お四国の途中で出会った人たちの中から、印象に残っている人たちを何人か紹介してみようと思います。本日は、「岸壁の母」を歌う陽気な女性の登場です。

5月12日(土)、33番雪渓寺の門前の宿を出て、34番種間寺・35番清滝寺・36番青竜寺を巡拝しました。その日もよい天気で暑い五月の日差しが照り付けるなかを、約32キロ歩きました。

種間寺は、青果を栽培する温室やビニールハウスが多い高知県吾川郡春野町にあります。春野町には競馬場があり、プロ野球の球団が春のキャンプをしているので、地名をご存知の方も多いと思います。

清滝寺はちょっとした山の中腹、H=130mの所にあり、一汗かきながら登りました。ところが、なんとタクシーが境内まで乗りつけてくるのです。しかしこれが気になるようでは歩き遍路は出来ません。そんな光景を横目で見ながら、〈自分には関係ない〉と、平常心を保つのみです。

35番清滝寺から36番青竜寺へ向かう途中、塚地峠というのがあります。その入口で休憩を終えて出発しようとしているところに、その女性は歌をうたいながらやってきたのです。〈ヘンなばあさん〉と思いながら、言葉を交わすこともなく入れ替わりにそこをあとにしました。それから約二時間後、浦ノ内湾という入り江にかかる宇佐大橋という長い橋を渡り、海岸沿いの道を歩いていました。

道路に向かって歌をうたいながら、砂浜を歩いてくるのは「なんと先ほどのおばあさん」、と気が付いた途端、同時に向こうもわたしに気がつきました。
「一日に二度も会うなんてよほど縁があるねえ」てなことからそこで立ち話になりました。少し腰が曲がっているそのおばあさんは、じっと立っているのがつらいのか、話している間中、わたしの片腕につかまってなんともなれなれしいのです。
彼女は娘さんの車で、貝細工に使う貝殻や流木を集めにきたそうです。家に来てくれたら貝で作ったその人形を見せるからと言われて、翌日少し回り道をして須崎にある彼女の家を訪ねることになりました。陽気であけっぴろげな彼女はわたしを自分の部屋に案内して、作品を見せ、身の上話まで聞かせてくれました。その間、昨日一緒だった娘さんも傍でニコニコしながら自分の母親の話を聞いています。

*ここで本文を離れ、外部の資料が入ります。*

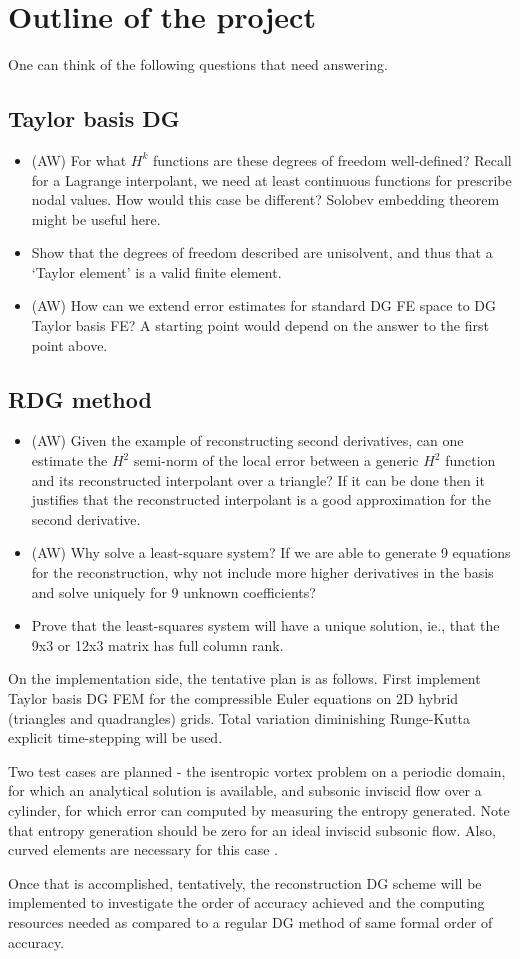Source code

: \documentclass[11pt]{article}
\begin{document}
\section{Outline of the project}
One can think of the following questions that need answering.
\subsection{Taylor basis DG}
\begin{itemize}
\item (AW) For what $H^k$ functions are these degrees of freedom well-defined? Recall for a Lagrange interpolant, we need at least continuous functions for prescribe nodal values. How would this case be different? Solobev embedding theorem might be useful here.
\item Show that the degrees of freedom described are unisolvent, and thus that a `Taylor element' is a valid finite element.
\item (AW) How can we extend error estimates for standard DG FE space to DG Taylor basis FE? A starting point would depend on the answer to the first point above.
\end{itemize}
\subsection{RDG method}
\begin{itemize}
\item (AW) Given the example of reconstructing second derivatives, can one estimate the $H^2$ semi-norm of the local error between a generic $H^2$ function and its reconstructed interpolant over a triangle? If it can be done then it justifies that the reconstructed interpolant is a good approximation for the second derivative.
\item (AW) Why solve a least-square system? If we are able to generate 9 equations for the reconstruction, why not include more higher derivatives in the basis and solve uniquely for 9 unknown coefficients?
\item Prove that the least-squares system will have a unique solution, ie., that the 9x3 or 12x3 matrix has full column rank.
\end{itemize}

On the implementation side, the tentative plan is as follows. First implement Taylor basis DG FEM for the compressible Euler equations on 2D hybrid (triangles and quadrangles) grids. Total variation diminishing Runge-Kutta explicit time-stepping will be used.

Two test cases are planned - the isentropic vortex problem on a periodic domain, for which an analytical solution is available, and subsonic inviscid flow over a cylinder, for which error can computed by measuring the entropy generated. Note that entropy generation should be zero for an ideal inviscid subsonic flow. Also, curved elements are necessary for this case \cite{bassi_dgeuler}.

Once that is accomplished, tentatively, the reconstruction DG scheme will be implemented to investigate the order of accuracy achieved and the computing resources needed as compared to a regular DG method of same formal order of accuracy.


\end{document}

彼女はご主人と料理屋をしていたそうです。ご主人が亡くなって店を止め、しばらくはパチンコ通いをしたが、思い立って貝細工でお大師さんをイメージした人形作りを始めたそうです。
既に何百という人形を作り、地元の老人会はじめ、そこら中に寄贈しているそうです。誰に教わるでもなく、全て自分で工夫しながら製作工程に改良を加えて、今の作品が出来るようになったと言います。
帰りがけには、その人形を数個いただきました。遍路途中だからと断りましたが、宅急便で送ればいいと、箱に詰めてくれました。我が家の玄関に飾ってあります。こういう時にデジカメがあれば、ここに画像を添えられるんですが・・・。
注)このメールを送信したときはまだデジカメを持っていませんでした。

80歳になるという彼女の毎日は、大声で歌をうたい、人形つくりに精を出すことだそうです。彼女の「人なつっこさ」と「陽気さ」と「気持の若さ」は、接する者まで陽気にし、元気を与えてくれます。わたしもまた元気をもらって遍路を続けました。

また遍路をすることがあれば必ず立ち寄ろうと思います。それまで元気でいてくれることを願っています。